** Opening Records to use block **

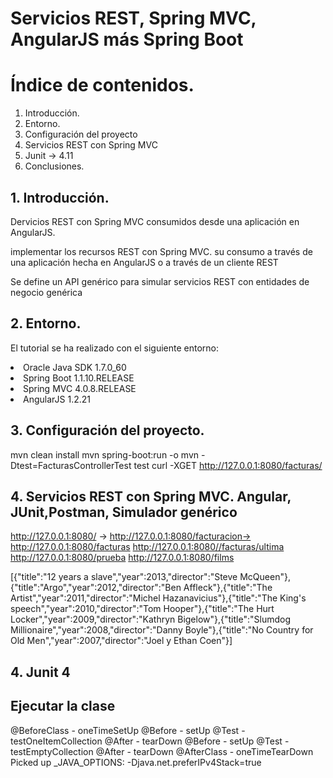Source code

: # Servicios REST, Spring MVC, AngularJS más Spring Boot 


# Índice de contenidos.
1. Introducción.
2. Entorno.
3. Configuración del proyecto
4. Servicios REST con Spring MVC
5. Junit -> 4.11
6. Conclusiones.

## 1. Introducción.

Dervicios REST con Spring MVC consumidos  desde una aplicación en AngularJS. 

implementar los recursos REST con Spring MVC. 
su consumo a través de una aplicación hecha en AngularJS o a través de un cliente REST</p>
Se define un API genérico para simular servicios REST con entidades de negocio genérica



## 2. Entorno.

El tutorial se ha realizado con el siguiente entorno:

<li>Oracle Java SDK 1.7.0_60</li>
<li>Spring Boot 1.1.10.RELEASE</li>
<li>Spring MVC 4.0.8.RELEASE</li>
<li>AngularJS 1.2.21</li>


## 3. Configuración del proyecto.
mvn clean install
mvn spring-boot:run -o
mvn -Dtest=FacturasControllerTest test 
curl -XGET http://127.0.0.1:8080/facturas/


## 4. Servicios REST con Spring MVC. Angular, JUnit,Postman, Simulador genérico

http://127.0.0.1:8080/ ->
http://127.0.0.1:8080/facturacion->
http://127.0.0.1:8080/facturas
http://127.0.0.1:8080//facturas/ultima
http://127.0.0.1:8080/prueba
http://127.0.0.1:8080/films

[{"title":"12 years a slave","year":2013,"director":"Steve McQueen"},{"title":"Argo","year":2012,"director":"Ben Affleck"},{"title":"The Artist","year":2011,"director":"Michel Hazanavicius"},{"title":"The King's speech","year":2010,"director":"Tom Hooper"},{"title":"The Hurt Locker","year":2009,"director":"Kathryn Bigelow"},{"title":"Slumdog Millionaire","year":2008,"director":"Danny Boyle"},{"title":"No Country for Old Men","year":2007,"director":"Joel y Ethan Coen"}]



## 4. Junit 4

## Ejecutar la clase
  
@BeforeClass - oneTimeSetUp
@Before - setUp
@Test - testOneItemCollection
@After - tearDown
@Before - setUp
@Test - testEmptyCollection
@After - tearDown
@AfterClass - oneTimeTearDown
Picked up _JAVA_OPTIONS: -Djava.net.preferIPv4Stack=true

** Closing Records to use block **

§ **Task prompt**:
The range runs from the line above containing "## 1. Introducción." to the line containing "http://127.0.0.1:8080/ ->", inclusive. Restate those lines word for word and no others.

§ **Answer**:
## 1. Introducción.

Dervicios REST con Spring MVC consumidos  desde una aplicación en AngularJS. 

implementar los recursos REST con Spring MVC. 
su consumo a través de una aplicación hecha en AngularJS o a través de un cliente REST</p>
Se define un API genérico para simular servicios REST con entidades de negocio genérica



## 2. Entorno.

El tutorial se ha realizado con el siguiente entorno:

<li>Oracle Java SDK 1.7.0_60</li>
<li>Spring Boot 1.1.10.RELEASE</li>
<li>Spring MVC 4.0.8.RELEASE</li>
<li>AngularJS 1.2.21</li>


## 3. Configuración del proyecto.
mvn clean install
mvn spring-boot:run -o
mvn -Dtest=FacturasControllerTest test 
curl -XGET http://127.0.0.1:8080/facturas/


## 4. Servicios REST con Spring MVC. Angular, JUnit,Postman, Simulador genérico

http://127.0.0.1:8080/ ->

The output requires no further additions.